* _Exercise requirements_
Reproduce the records exactly, but not the pictures.

* _Supplied records_
▬▬▬▬▬▬▬▬▬▬
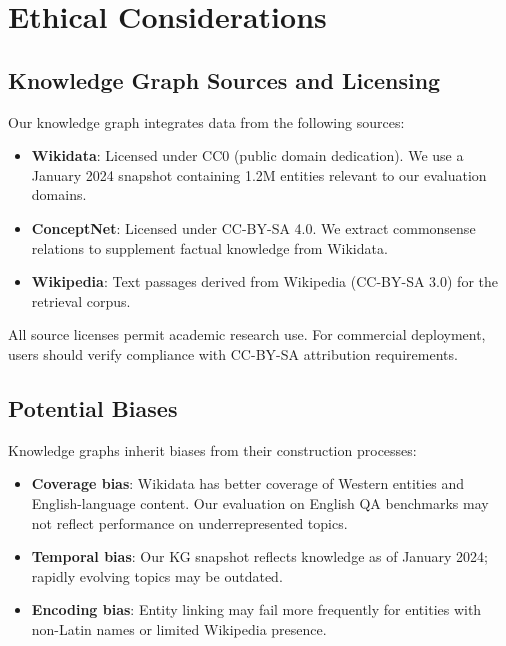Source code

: \documentclass[10pt,twocolumn]{article}
\begin{document}
\section{Ethical Considerations}
\label{sec:ethics}

\subsection{Knowledge Graph Sources and Licensing}

Our knowledge graph integrates data from the following sources:

\begin{itemize}
    \item \textbf{Wikidata}: Licensed under CC0 (public domain dedication). We use a January 2024 snapshot containing 1.2M entities relevant to our evaluation domains.
    \item \textbf{ConceptNet}: Licensed under CC-BY-SA 4.0. We extract commonsense relations to supplement factual knowledge from Wikidata.
    \item \textbf{Wikipedia}: Text passages derived from Wikipedia (CC-BY-SA 3.0) for the retrieval corpus.
\end{itemize}

All source licenses permit academic research use. For commercial deployment, users should verify compliance with CC-BY-SA attribution requirements.

\subsection{Potential Biases}

Knowledge graphs inherit biases from their construction processes:

\begin{itemize}
    \item \textbf{Coverage bias}: Wikidata has better coverage of Western entities and English-language content. Our evaluation on English QA benchmarks may not reflect performance on underrepresented topics.
    \item \textbf{Temporal bias}: Our KG snapshot reflects knowledge as of January 2024; rapidly evolving topics may be outdated.
    \item \textbf{Encoding bias}: Entity linking may fail more frequently for entities with non-Latin names or limited Wikipedia presence.
\end{itemize}
\end{document}
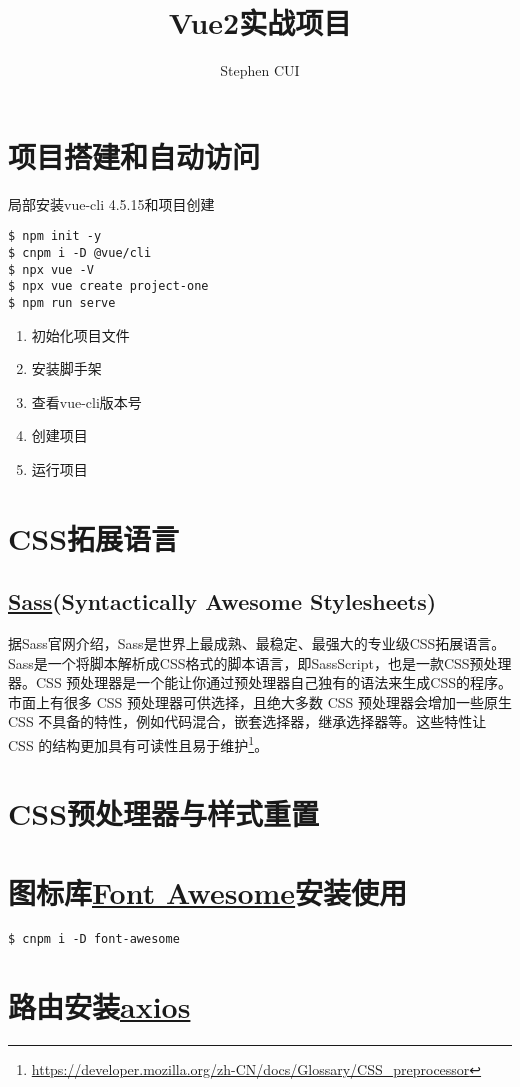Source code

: \documentclass{article}
\title{Vue2实战项目}
\author{Stephen CUI}
\begin{document}
\maketitle
\section{项目搭建和自动访问}
局部安装vue-cli 4.5.15和项目创建
\begin{lstlisting}
$ npm init -y
$ cnpm i -D @vue/cli
$ npx vue -V
$ npx vue create project-one
$ npm run serve
\end{lstlisting}

\begin{enumerate}
\item 初始化项目文件
\item 安装脚手架
\item 查看vue-cli版本号
\item 创建项目
\item 运行项目
\end{enumerate}

\section{CSS拓展语言}
\subsection{\href{https://www.sass.hk/}{Sass}(Syntactically Awesome Stylesheets)}
据Sass官网介绍，Sass是世界上最成熟、最稳定、最强大的专业级CSS拓展语言。Sass是一个将脚本解析成CSS格式的脚本语言，即SassScript，也是一款CSS预处理器。CSS 预处理器是一个能让你通过预处理器自己独有的语法来生成CSS的程序。市面上有很多 CSS 预处理器可供选择，且绝大多数 CSS 预处理器会增加一些原生 CSS 不具备的特性，例如代码混合，嵌套选择器，继承选择器等。这些特性让 CSS 的结构更加具有可读性且易于维护\footnote{\url{https://developer.mozilla.org/zh-CN/docs/Glossary/CSS_preprocessor}}。
\section{CSS预处理器与样式重置}

\section{图标库\href{https://fontawesome.com.cn/}{Font Awesome}安装使用}
\begin{lstlisting}
$ cnpm i -D font-awesome
\end{lstlisting}
\section{路由安装\href{https://axios-http.com/zh/}{axios}}
\end{document}
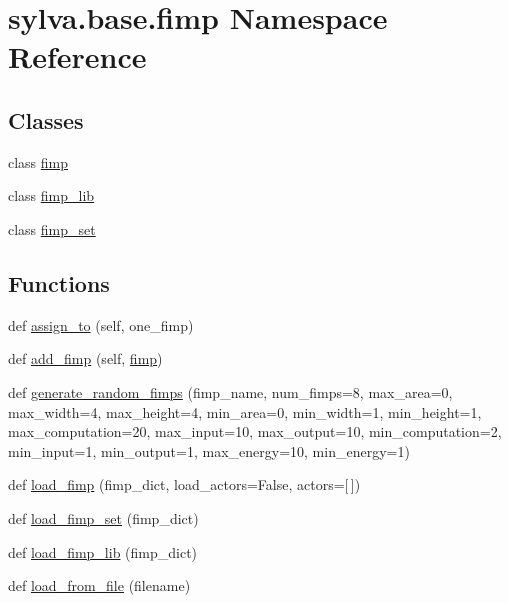 \hypertarget{namespacesylva_1_1base_1_1fimp}{}\section{sylva.\+base.\+fimp Namespace Reference}
\label{namespacesylva_1_1base_1_1fimp}
\subsection*{Classes}
\begin{DoxyCompactItemize}
\item 
class \hyperlink{classsylva_1_1base_1_1fimp_1_1fimp}{fimp}
\item 
class \hyperlink{classsylva_1_1base_1_1fimp_1_1fimp__lib}{fimp\+\_\+lib}
\item 
class \hyperlink{classsylva_1_1base_1_1fimp_1_1fimp__set}{fimp\+\_\+set}
\end{DoxyCompactItemize}
\subsection*{Functions}
\begin{DoxyCompactItemize}
\item 
def \hyperlink{namespacesylva_1_1base_1_1fimp_ad6282a735b53c953ed8ac941c4dbf17a}{assign\+\_\+to} (self, one\+\_\+fimp)
\item 
def \hyperlink{namespacesylva_1_1base_1_1fimp_a33d5ea52e7780ea1d4f0df718eab4ff2}{add\+\_\+fimp} (self, \hyperlink{classsylva_1_1base_1_1fimp_1_1fimp}{fimp})
\item 
def \hyperlink{namespacesylva_1_1base_1_1fimp_a437b2db1db9bdd48145289d66871b835}{generate\+\_\+random\+\_\+fimps} (fimp\+\_\+name, num\+\_\+fimps=8, max\+\_\+area=0, max\+\_\+width=4, max\+\_\+height=4, min\+\_\+area=0, min\+\_\+width=1, min\+\_\+height=1, max\+\_\+computation=20, max\+\_\+input=10, max\+\_\+output=10, min\+\_\+computation=2, min\+\_\+input=1, min\+\_\+output=1, max\+\_\+energy=10, min\+\_\+energy=1)
\item 
def \hyperlink{namespacesylva_1_1base_1_1fimp_a49222336c8f368ae3381e7b8b456a8b4}{load\+\_\+fimp} (fimp\+\_\+dict, load\+\_\+actors=False, actors=\mbox{[}$\,$\mbox{]})
\item 
def \hyperlink{namespacesylva_1_1base_1_1fimp_ad713bc31de8ee05df0c1184daba1ffb8}{load\+\_\+fimp\+\_\+set} (fimp\+\_\+dict)
\item 
def \hyperlink{namespacesylva_1_1base_1_1fimp_a57a8b55e554c3c8977bdca59b12fde4f}{load\+\_\+fimp\+\_\+lib} (fimp\+\_\+dict)
\item 
def \hyperlink{namespacesylva_1_1base_1_1fimp_ae9ea3885312a946a5a94bd8b2eef9b95}{load\+\_\+from\+\_\+file} (filename)
\end{DoxyCompactItemize}
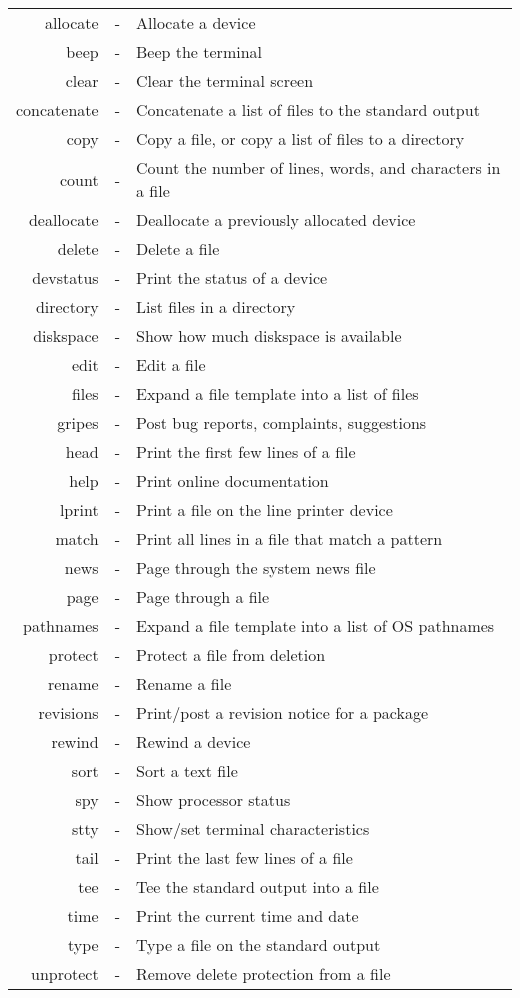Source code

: \begin{tabular}{rcl}

       allocate & - & Allocate a device \\
	   beep & - & Beep the terminal \\
	  clear & - & Clear the terminal screen \\
    concatenate & - & Concatenate a list of files to the standard output \\
	   copy & - & Copy a file, or copy a list of files to a directory \\
	  count & - & Count the number of lines, words, and characters in a file \\
     deallocate & - & Deallocate a previously allocated device \\
         delete & - & Delete a file \\
      devstatus & - & Print the status of a device \\
      directory & - & List files in a directory \\
      diskspace & - & Show how much diskspace is available \\
	   edit & - & Edit a file \\
	  files & - & Expand a file template into a list of files \\
         gripes & - & Post bug reports, complaints, suggestions \\
	   head & - & Print the first few lines of a file \\
           help & - & Print online documentation \\
         lprint & - & Print a file on the line printer device \\
	  match & - & Print all lines in a file that match a pattern \\
	   news & - & Page through the system news file \\
	   page & - & Page through a file \\
      pathnames & - & Expand a file template into a list of OS pathnames \\
        protect & - & Protect a file from deletion \\
         rename & - & Rename a file \\
      revisions & - & Print/post a revision notice for a package \\
         rewind & - & Rewind a device \\
	   sort & - & Sort a text file \\
	    spy & - & Show processor status \\
	   stty & - & Show/set terminal characteristics \\
	   tail & - & Print the last few lines of a file \\
	    tee & - & Tee the standard output into a file \\
	   time & - & Print the current time and date \\
	   type & - & Type a file on the standard output \\
      unprotect & - & Remove delete protection from a file
\end{tabular}
\clearpage

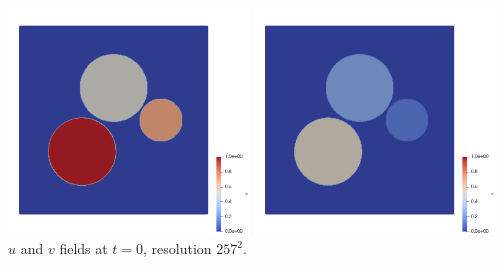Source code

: \begin{center}
\includegraphics[height=6cm]{python_codes/fieldstone_171/RKtest1/u0}
\includegraphics[height=6cm]{python_codes/fieldstone_171/RKtest1/v0}\\
{\captionfont $u$ and $v$ fields at $t=0$, resolution $257^2$.}
\end{center}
▬▬▬▬▬▬▬▬▬▬
* _Response to this task_
Source code

: \documentclass[10pt,twocolumn]{article}
\begin{document}
\section{Ethical Considerations}
\label{sec:ethics}

\subsection{Knowledge Graph Sources and Licensing}

Our knowledge graph integrates data from the following sources:

\begin{itemize}
    \item \textbf{Wikidata}: Licensed under CC0 (public domain dedication). We use a January 2024 snapshot containing 1.2M entities relevant to our evaluation domains.
    \item \textbf{ConceptNet}: Licensed under CC-BY-SA 4.0. We extract commonsense relations to supplement factual knowledge from Wikidata.
    \item \textbf{Wikipedia}: Text passages derived from Wikipedia (CC-BY-SA 3.0) for the retrieval corpus.
\end{itemize}

All source licenses permit academic research use. For commercial deployment, users should verify compliance with CC-BY-SA attribution requirements.

\subsection{Potential Biases}

Knowledge graphs inherit biases from their construction processes:

\begin{itemize}
    \item \textbf{Coverage bias}: Wikidata has better coverage of Western entities and English-language content. Our evaluation on English QA benchmarks may not reflect performance on underrepresented topics.
    \item \textbf{Temporal bias}: Our KG snapshot reflects knowledge as of January 2024; rapidly evolving topics may be outdated.
    \item \textbf{Encoding bias}: Entity linking may fail more frequently for entities with non-Latin names or limited Wikipedia presence.
\end{itemize}
\end{document}
Source code

: \documentclass{article}
\title{Vue2实战项目}
\author{Stephen CUI}
\begin{document}
\maketitle
\section{项目搭建和自动访问}
局部安装vue-cli 4.5.15和项目创建
\begin{lstlisting}
$ npm init -y
$ cnpm i -D @vue/cli
$ npx vue -V
$ npx vue create project-one
$ npm run serve
\end{lstlisting}

\begin{enumerate}
\item 初始化项目文件
\item 安装脚手架
\item 查看vue-cli版本号
\item 创建项目
\item 运行项目
\end{enumerate}

\section{CSS拓展语言}
\subsection{\href{https://www.sass.hk/}{Sass}(Syntactically Awesome Stylesheets)}
据Sass官网介绍，Sass是世界上最成熟、最稳定、最强大的专业级CSS拓展语言。Sass是一个将脚本解析成CSS格式的脚本语言，即SassScript，也是一款CSS预处理器。CSS 预处理器是一个能让你通过预处理器自己独有的语法来生成CSS的程序。市面上有很多 CSS 预处理器可供选择，且绝大多数 CSS 预处理器会增加一些原生 CSS 不具备的特性，例如代码混合，嵌套选择器，继承选择器等。这些特性让 CSS 的结构更加具有可读性且易于维护\footnote{\url{https://developer.mozilla.org/zh-CN/docs/Glossary/CSS_preprocessor}}。
\section{CSS预处理器与样式重置}

\section{图标库\href{https://fontawesome.com.cn/}{Font Awesome}安装使用}
\begin{lstlisting}
$ cnpm i -D font-awesome
\end{lstlisting}
\section{路由安装\href{https://axios-http.com/zh/}{axios}}
\end{document}
 \hypertarget{namespacesylva_1_1base_1_1fimp}{}\section{sylva.\+base.\+fimp Namespace Reference}
\label{namespacesylva_1_1base_1_1fimp}
\subsection*{Classes}
\begin{DoxyCompactItemize}
\item 
class \hyperlink{classsylva_1_1base_1_1fimp_1_1fimp}{fimp}
\item 
class \hyperlink{classsylva_1_1base_1_1fimp_1_1fimp__lib}{fimp\+\_\+lib}
\item 
class \hyperlink{classsylva_1_1base_1_1fimp_1_1fimp__set}{fimp\+\_\+set}
\end{DoxyCompactItemize}
\subsection*{Functions}
\begin{DoxyCompactItemize}
\item 
def \hyperlink{namespacesylva_1_1base_1_1fimp_ad6282a735b53c953ed8ac941c4dbf17a}{assign\+\_\+to} (self, one\+\_\+fimp)
\item 
def \hyperlink{namespacesylva_1_1base_1_1fimp_a33d5ea52e7780ea1d4f0df718eab4ff2}{add\+\_\+fimp} (self, \hyperlink{classsylva_1_1base_1_1fimp_1_1fimp}{fimp})
\item 
def \hyperlink{namespacesylva_1_1base_1_1fimp_a437b2db1db9bdd48145289d66871b835}{generate\+\_\+random\+\_\+fimps} (fimp\+\_\+name, num\+\_\+fimps=8, max\+\_\+area=0, max\+\_\+width=4, max\+\_\+height=4, min\+\_\+area=0, min\+\_\+width=1, min\+\_\+height=1, max\+\_\+computation=20, max\+\_\+input=10, max\+\_\+output=10, min\+\_\+computation=2, min\+\_\+input=1, min\+\_\+output=1, max\+\_\+energy=10, min\+\_\+energy=1)
\item 
def \hyperlink{namespacesylva_1_1base_1_1fimp_a49222336c8f368ae3381e7b8b456a8b4}{load\+\_\+fimp} (fimp\+\_\+dict, load\+\_\+actors=False, actors=\mbox{[}$\,$\mbox{]})
\item 
def \hyperlink{namespacesylva_1_1base_1_1fimp_ad713bc31de8ee05df0c1184daba1ffb8}{load\+\_\+fimp\+\_\+set} (fimp\+\_\+dict)
\item 
def \hyperlink{namespacesylva_1_1base_1_1fimp_a57a8b55e554c3c8977bdca59b12fde4f}{load\+\_\+fimp\+\_\+lib} (fimp\+\_\+dict)
\item 
def \hyperlink{namespacesylva_1_1base_1_1fimp_ae9ea3885312a946a5a94bd8b2eef9b95}{load\+\_\+from\+\_\+file} (filename)
\end{DoxyCompactItemize}
Source code

: \begin{tabular}{rcl}

       allocate & - & Allocate a device \\
	   beep & - & Beep the terminal \\
	  clear & - & Clear the terminal screen \\
    concatenate & - & Concatenate a list of files to the standard output \\
	   copy & - & Copy a file, or copy a list of files to a directory \\
	  count & - & Count the number of lines, words, and characters in a file \\
     deallocate & - & Deallocate a previously allocated device \\
         delete & - & Delete a file \\
      devstatus & - & Print the status of a device \\
      directory & - & List files in a directory \\
      diskspace & - & Show how much diskspace is available \\
	   edit & - & Edit a file \\
	  files & - & Expand a file template into a list of files \\
         gripes & - & Post bug reports, complaints, suggestions \\
	   head & - & Print the first few lines of a file \\
           help & - & Print online documentation \\
         lprint & - & Print a file on the line printer device \\
	  match & - & Print all lines in a file that match a pattern \\
	   news & - & Page through the system news file \\
	   page & - & Page through a file \\
      pathnames & - & Expand a file template into a list of OS pathnames \\
        protect & - & Protect a file from deletion \\
         rename & - & Rename a file \\
      revisions & - & Print/post a revision notice for a package \\
         rewind & - & Rewind a device \\
	   sort & - & Sort a text file \\
	    spy & - & Show processor status \\
	   stty & - & Show/set terminal characteristics \\
	   tail & - & Print the last few lines of a file \\
	    tee & - & Tee the standard output into a file \\
	   time & - & Print the current time and date \\
	   type & - & Type a file on the standard output \\
      unprotect & - & Remove delete protection from a file
\end{tabular}
\clearpage

Source code

: \begin{center}
\includegraphics[height=6cm]{python_codes/fieldstone_171/RKtest1/u0}
\includegraphics[height=6cm]{python_codes/fieldstone_171/RKtest1/v0}\\
{\captionfont $u$ and $v$ fields at $t=0$, resolution $257^2$.}
\end{center}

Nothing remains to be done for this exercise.